Thursday, April 4, 2024

Should You Offer a Dry Promotion?

Discrimination is no longer about harming people who are different, it is about withholding help. - Mahzarin Banagi
How would you like more work and responsibility for the same pay? The basic concept behind this is called the "dry promotion" and most employees have gone through the experience of this. Unofficially, this naturally happens in every job, because the reward for a task well done is another more difficult task. If an employee is talented at their job and has a good work ethic, responsibilities will grow over time because they will volunteer for them and the company will trust them enough to give them more.
As a manager, I would avoid giving a dry promotion at all costs. The deal you are making with an employee is that in lieu of compensating them what they are worth, you are going to titularly designate they ARE worth a higher value and make them more marketable to find a different organization that is willing to compensate them at that rate. You should expect that within three to six months, they will be actively looking at other opportunities. Don't be upset when they tell they are moving on to another opportunity, because the deal you made with a dry promotion was to encourage them to do exactly that and it is far too late to offer to salary match because you've already established you're willing to underpay them if you can get away with it.

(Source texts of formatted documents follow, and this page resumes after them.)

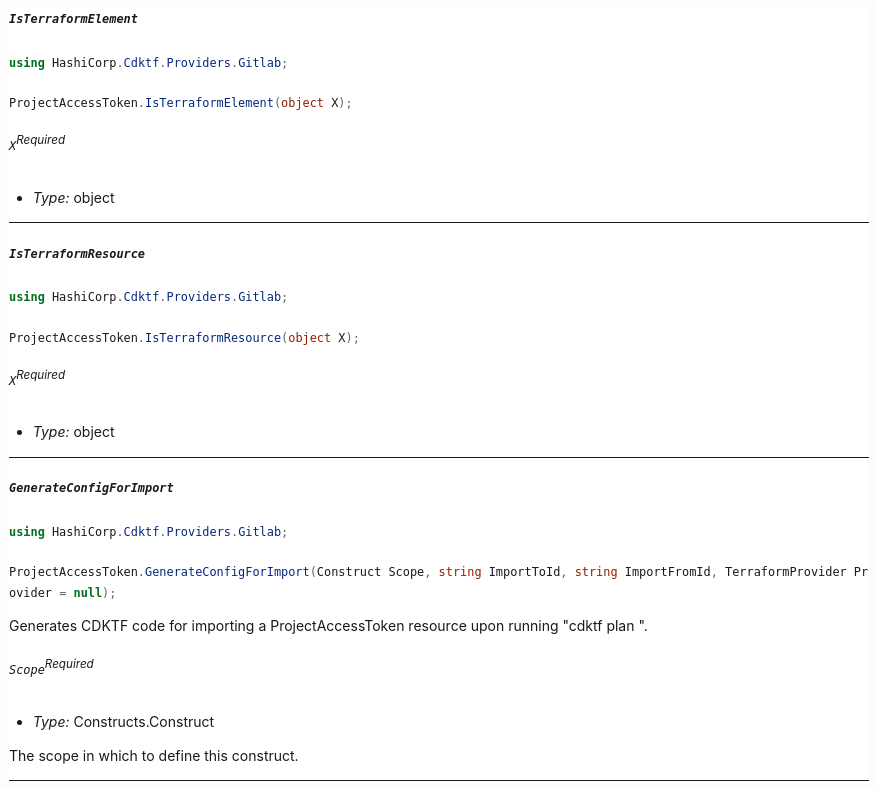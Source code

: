 
##### `IsTerraformElement` <a name="IsTerraformElement" id="@cdktf/provider-gitlab.projectAccessToken.ProjectAccessToken.isTerraformElement"></a>

```csharp
using HashiCorp.Cdktf.Providers.Gitlab;

ProjectAccessToken.IsTerraformElement(object X);
```

###### `X`<sup>Required</sup> <a name="X" id="@cdktf/provider-gitlab.projectAccessToken.ProjectAccessToken.isTerraformElement.parameter.x"></a>

- *Type:* object

---

##### `IsTerraformResource` <a name="IsTerraformResource" id="@cdktf/provider-gitlab.projectAccessToken.ProjectAccessToken.isTerraformResource"></a>

```csharp
using HashiCorp.Cdktf.Providers.Gitlab;

ProjectAccessToken.IsTerraformResource(object X);
```

###### `X`<sup>Required</sup> <a name="X" id="@cdktf/provider-gitlab.projectAccessToken.ProjectAccessToken.isTerraformResource.parameter.x"></a>

- *Type:* object

---

##### `GenerateConfigForImport` <a name="GenerateConfigForImport" id="@cdktf/provider-gitlab.projectAccessToken.ProjectAccessToken.generateConfigForImport"></a>

```csharp
using HashiCorp.Cdktf.Providers.Gitlab;

ProjectAccessToken.GenerateConfigForImport(Construct Scope, string ImportToId, string ImportFromId, TerraformProvider Provider = null);
```

Generates CDKTF code for importing a ProjectAccessToken resource upon running "cdktf plan <stack-name>".

###### `Scope`<sup>Required</sup> <a name="Scope" id="@cdktf/provider-gitlab.projectAccessToken.ProjectAccessToken.generateConfigForImport.parameter.scope"></a>

- *Type:* Constructs.Construct

The scope in which to define this construct.

---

It may make strategic sense in a thin line of circumstances to offer a dry promotion if you are confident you will be able to correct compensation relatively quickly. You have a salary freeze, something I saw a lot during the pandemic, and you can work with your employee to do the dry promotion with the understanding when the freeze lifts, you will make their compensation right. You may need to wait until a round of funding or a rise in revenue to adjust compensation and that could make sense. In all of these scenarios you should acknowledge that you know you need to raise this person's salary and do it as soon as the blocking conditions are removed.
Should you take a dry promotion? If your caree goal is to increase responsibilities and compensation and you're willing to switch companies to do it, than absolutely. In the white collar and technical industry, people who switch jobs every two years see promotions happen faster than people who stay at the same company. So if that's your goal, then take the dry promotion at the company you're at, because it's no skin off that company's back, and then correct it by getting hired into your next company for more compensation. Rinse and repeat.
The other place, which makes me sad, is gender specific. Men are more likely to get promoted on their potential and women are more like to get promoted on their experience. In terms of dry promotions, that means, the benefit women more than men. It allows women to show they can do the work of the next job title and compensation level.
So bosses? Be very, very careful with the dry promotion. Employees? Want to grow your career and willing to switch companies? Go for it.